Shkel Yanina, Verdú Sergio
Department of Electrical Engineering, Princeton University, Princeton, NJ 08544, USA.
Entropy (Basel). 2018 Feb 8;20(2):111. doi: 10.3390/e20020111.
In this work we relax the usual separability assumption made in rate-distortion literature and propose f -separable distortion measures, which are well suited to model non-linear penalties. The main insight behind f -separable distortion measures is to define an -letter distortion measure to be an f -mean of single-letter distortions. We prove a rate-distortion coding theorem for stationary ergodic sources with f -separable distortion measures, and provide some illustrative examples of the resulting rate-distortion functions.
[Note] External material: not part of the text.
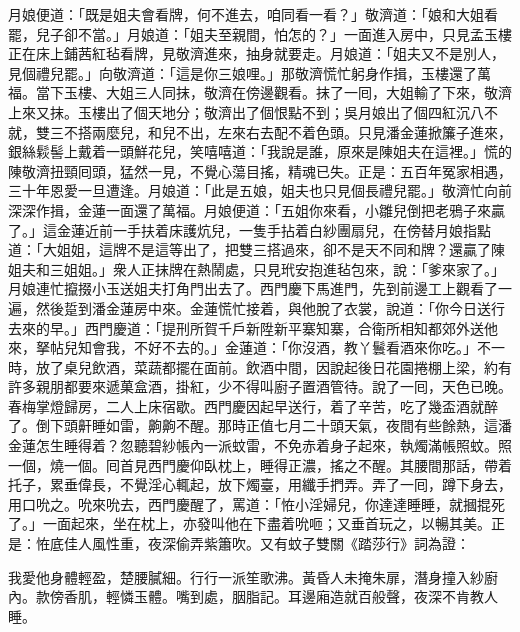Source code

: 月娘便道：「既是姐夫會看牌，何不進去，咱同看一看？」{}敬濟道：「娘和大姐看罷，兒子卻不當。」{}月娘道：「姐夫至親間，怕怎的？」一面進入房中，只見孟玉樓正在床上鋪茜紅毡看牌，見敬濟進來，抽身就要走。月娘道：「姐夫又不是別人，見個禮兒罷。」{}向敬濟道：「這是你三娘哩。」那敬濟慌忙躬身作揖，玉樓還了萬福。當下玉樓、大姐三人同抹，敬濟在傍邊觀看。抹了一囘，大姐輸了下來，敬濟上來又抹。玉樓出了個天地分；敬濟出了個恨點不到；吳月娘出了個四紅沉八不就，雙三不搭兩麼兒，和兒不出，左來右去配不着色頭。只見潘金蓮掀簾子進來，銀絲鬏髻上戴着一頭鮮花兒，{}笑嘻嘻道：「我說是誰，原來是陳姐夫在這裡。」{}慌的陳敬濟扭頸囘頭，猛然一見，不覺心蕩目搖，精魂已失。正是：五百年冤家相遇，三十年恩愛一旦遭逢。月娘道：「此是五娘，姐夫也只見個長禮兒罷。」敬濟忙向前深深作揖，金蓮一面還了萬福。月娘便道：「五姐你來看，小雛兒倒把老鴉子來贏了。」這金蓮近前一手扶着床護炕兒，一隻手拈着白紗團扇兒，在傍替月娘指點道：「大姐姐，這牌不是這等出了，把雙三搭過來，卻不是天不同和牌？還贏了陳姐夫和三姐姐。」衆人正抹牌在熱鬧處，只見玳安抱進毡包來，說：「爹來家了。」月娘連忙攛掇小玉送姐夫打角門出去了。{}西門慶下馬進門，先到前邊工上觀看了一遍，然後踅到潘金蓮房中來。金蓮慌忙接着，與他脫了衣裳，說道：「你今日送行去來的早。」西門慶道：「提刑所賀千戶新陞新平寨知寨，合衛所相知都郊外送他來，拏帖兒知會我，不好不去的。」金蓮道：「你沒酒，教丫鬟看酒來你吃。」不一時，放了桌兒飲酒，菜蔬都擺在面前。飲酒中間，因說起後日花園捲棚上梁，約有許多親朋都要來遞菓盒酒，掛紅，少不得叫廚子置酒管待。說了一囘，天色已晚。春梅掌燈歸房，二人上床宿歇。西門慶因起早送行，着了辛苦，吃了幾盃酒就醉了。倒下頭鼾睡如雷，齁齁不醒。那時正值七月二十頭天氣，夜間有些餘熱，這潘金蓮怎生睡得着？忽聽碧紗帳內一派蚊雷，不免赤着身子起來，執燭滿帳照蚊。照一個，燒一個。囘首見西門慶仰臥枕上，睡得正濃，搖之不醒。其腰間那話，帶着托子，累垂偉長，不覺淫心輒起，放下燭臺，用纖手捫弄。{}弄了一囘，蹲下身去，用口吮之。吮來吮去，西門慶醒了，罵道：「恠小淫婦兒，你達達睡睡，就摑掍死了。」一面起來，坐在枕上，亦發叫他在下盡着吮咂；又垂首玩之，以暢其美。正是：恠底佳人風性重，夜深偷弄紫簫吹。又有蚊子雙關《踏莎行》詞為證：

\begin{myquote}
我愛他身體輕盈，楚腰膩細。行行一派笙歌沸。黃昏人未掩朱扉，潛身撞入紗廚內。款傍香肌，輕憐玉體。嘴到處，胭脂記。耳邊廂造就百般聲，夜深不肯教人睡。
\end{myquote}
Finally, we discuss connections between f -separable distortion measures, and the subadditive distortion measure previously proposed in literature.
在这项工作中,我们放宽了率失真文献中通常所做的可分性假设,并提出了f -可分失真度量,它非常适合于对非线性惩罚进行建模。f -可分失真度量背后的主要见解是将一个n字母失真度量定义为单字母失真的f -均值。我们证明了具有f -可分失真度量的平稳遍历源的率失真编码定理,并给出了一些由此产生的率失真函数的示例。最后,我们讨论了f -可分失真度量与文献中先前提出的次可加失真度量之间的联系。